The tubing 14 may be made of a non-toxic, flexible elastomeric polymer capable of low and high temperature applications. Silicone-containing elastomers have appropriate characteristics and may be used in forming the tubing 14 in the practice of the invention. Additionally, in the practice of the present invention the material used in forming the tubing, as well as conditions established for curing the tubing after it is formed, may be selected and controlled such that crosslinking occurs between contacting surfaces of adjacent tubing sections during the curing process so that the adjacent tubing sections are strongly bonded together. Still further, a material having a memory property may be used for forming the tubing.
According to an important aspect of the invention, the tubing 14 is arranged to form the desired shape of the apparatus 10 while still in an uncured or substantially uncured state, and is thereafter cured with surfaces of adjacent tubing sections remaining in contact with one another in the desired shape, such that engaging surfaces of the adjacent tubing sections are bonded together during the curing process. For example, the tubing may be arranged into the desired shape over a mold while in a substantially uncured state, and thereafter cured while still on the mold such that the tubing sections are bonded together in the desired shape.
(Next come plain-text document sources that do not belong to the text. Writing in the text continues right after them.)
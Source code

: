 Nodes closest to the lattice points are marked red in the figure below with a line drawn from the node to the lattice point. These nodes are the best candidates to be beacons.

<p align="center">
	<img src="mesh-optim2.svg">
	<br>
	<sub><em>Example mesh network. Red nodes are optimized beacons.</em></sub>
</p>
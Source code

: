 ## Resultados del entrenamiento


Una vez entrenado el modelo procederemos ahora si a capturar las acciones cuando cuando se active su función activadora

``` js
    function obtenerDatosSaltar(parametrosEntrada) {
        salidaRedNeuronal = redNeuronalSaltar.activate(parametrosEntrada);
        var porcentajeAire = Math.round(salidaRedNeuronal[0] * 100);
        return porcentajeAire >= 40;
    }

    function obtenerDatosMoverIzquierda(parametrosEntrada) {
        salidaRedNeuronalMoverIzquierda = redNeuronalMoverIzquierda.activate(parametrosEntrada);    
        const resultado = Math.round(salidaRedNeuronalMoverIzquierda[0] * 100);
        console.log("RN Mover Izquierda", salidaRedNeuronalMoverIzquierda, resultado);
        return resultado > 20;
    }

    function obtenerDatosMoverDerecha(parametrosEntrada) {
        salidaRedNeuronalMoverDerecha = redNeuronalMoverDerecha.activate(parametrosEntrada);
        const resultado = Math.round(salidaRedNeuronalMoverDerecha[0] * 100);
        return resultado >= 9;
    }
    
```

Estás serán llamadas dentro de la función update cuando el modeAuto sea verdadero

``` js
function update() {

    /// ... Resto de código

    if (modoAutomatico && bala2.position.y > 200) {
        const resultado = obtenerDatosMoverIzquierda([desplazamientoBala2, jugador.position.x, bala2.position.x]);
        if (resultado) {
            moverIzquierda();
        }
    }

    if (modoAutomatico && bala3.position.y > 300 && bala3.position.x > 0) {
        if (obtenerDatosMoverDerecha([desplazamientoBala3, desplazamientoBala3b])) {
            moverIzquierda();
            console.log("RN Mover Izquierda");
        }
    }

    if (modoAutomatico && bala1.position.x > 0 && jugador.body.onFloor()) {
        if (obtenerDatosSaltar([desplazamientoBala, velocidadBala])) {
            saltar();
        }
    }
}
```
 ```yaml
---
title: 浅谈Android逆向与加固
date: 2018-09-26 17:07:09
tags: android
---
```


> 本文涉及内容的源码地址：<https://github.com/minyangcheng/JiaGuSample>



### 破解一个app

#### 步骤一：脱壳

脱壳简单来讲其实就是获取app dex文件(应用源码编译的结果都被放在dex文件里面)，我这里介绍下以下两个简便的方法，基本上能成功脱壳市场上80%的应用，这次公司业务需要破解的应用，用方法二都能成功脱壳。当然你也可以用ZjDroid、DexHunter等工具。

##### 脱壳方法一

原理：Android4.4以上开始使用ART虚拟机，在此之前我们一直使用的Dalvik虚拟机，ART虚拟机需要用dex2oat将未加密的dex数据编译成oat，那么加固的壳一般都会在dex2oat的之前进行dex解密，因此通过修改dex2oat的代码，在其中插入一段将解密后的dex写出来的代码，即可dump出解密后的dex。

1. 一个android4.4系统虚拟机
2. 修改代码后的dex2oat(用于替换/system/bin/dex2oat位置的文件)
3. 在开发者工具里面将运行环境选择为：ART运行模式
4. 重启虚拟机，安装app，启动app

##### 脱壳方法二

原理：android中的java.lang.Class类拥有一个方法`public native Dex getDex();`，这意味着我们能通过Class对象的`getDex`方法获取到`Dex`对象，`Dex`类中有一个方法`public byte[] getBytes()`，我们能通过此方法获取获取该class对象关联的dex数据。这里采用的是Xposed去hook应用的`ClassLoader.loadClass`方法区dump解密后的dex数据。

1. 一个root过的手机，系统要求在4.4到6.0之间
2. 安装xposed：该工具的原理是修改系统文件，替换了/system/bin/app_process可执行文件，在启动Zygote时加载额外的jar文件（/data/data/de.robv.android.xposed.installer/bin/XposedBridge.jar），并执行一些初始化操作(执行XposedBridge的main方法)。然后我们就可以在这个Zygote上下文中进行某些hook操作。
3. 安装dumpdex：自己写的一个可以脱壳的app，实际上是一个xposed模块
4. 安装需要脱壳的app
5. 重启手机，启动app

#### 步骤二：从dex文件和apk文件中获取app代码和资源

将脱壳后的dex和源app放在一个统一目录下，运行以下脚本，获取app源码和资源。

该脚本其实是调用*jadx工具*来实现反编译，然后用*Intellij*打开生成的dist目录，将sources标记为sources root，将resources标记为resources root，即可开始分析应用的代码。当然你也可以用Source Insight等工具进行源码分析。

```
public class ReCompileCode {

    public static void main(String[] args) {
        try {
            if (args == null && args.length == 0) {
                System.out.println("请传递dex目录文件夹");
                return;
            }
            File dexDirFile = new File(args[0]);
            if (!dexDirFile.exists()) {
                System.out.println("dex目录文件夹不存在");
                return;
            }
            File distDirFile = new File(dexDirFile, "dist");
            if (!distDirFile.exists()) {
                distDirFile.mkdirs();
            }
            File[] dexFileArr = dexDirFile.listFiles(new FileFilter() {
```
An “uncured state” or “substantially uncured state” according to the invention may be any state in which the chemical or molecular structure of the material is capable of further reacting or changing to an appreciable extent under normal or moderately elevated temperature conditions, including a tacky or so-called “green” state just after the tubing is molded or extruded from appropriate raw materials. In such substantially uncured state, the surfaces of the tubing sections are tacky and tend to stick together when the adjacent sections are contacted together. This characteristic facilitates the process of arranging the tubing into a desired shape because the tubing sections tend to stay in place once arranged in contact with other tubing sections and/or with the mold.
Forming the shape of the apparatus 10 is not limited to the use of a mold. Alternatively, for example, the tubing may be formed into the desired shape directly on an object to be subsequently treated with the apparatus, the tubing may be arranged into a planar or substantially planar shape on a flat surface, etc.
Again, the final bonded shape of the apparatus is achieved through curing the tubing 14 while adjacent sections of the tubing 14 are in surface-to-surface contact with each other. Curing may be achieved in any appropriate manner, e.g., allowing the “green” tubing material to further react under ambient or room temperature conditions (e.g., approximately 75° F. and atmospheric pressure), under elevated temperature, under elevated pressure conditions, with the aid of a catalyst, RF radiant heating, etc. Elevated temperatures in a range of 100° F.-575° F., preferably 175° F.-475° F. are appropriate for rapid curing tubing made from silicone materials, but curing temperatures near the upper end of the indicated ranges may cause the tubing to become slightly harder or lose some of its flexibility. On the other hand, curing in a higher temperature oven or autoclave may cause some of the bonds between adjacent, contacted tubing surfaces to break or become weaker or less stable, which is undesirable.
According to another aspect of the invention, the curing process may be conducted so as to promote temperature transfer between the several sections of the tubing, thus achieving a substantially uniform curing temperature throughout the apparatus 10. For example, a gas or other heat transfer medium may be flowed through the tubing 14 during the curing process. Further, if the heat transfer medium has a sufficiently large pressure, this can cause the uncured or substantially uncured tubing to expand slightly, creating greater surface contact between adjacent sections of the tubing, ultimately resulting in stronger bonding between the tubing sections once curing is finished. Of course, a step of flowing pressurized gas or other medium through the uncured or substantially uncured tubing for expanding same may occur prior to the curing process.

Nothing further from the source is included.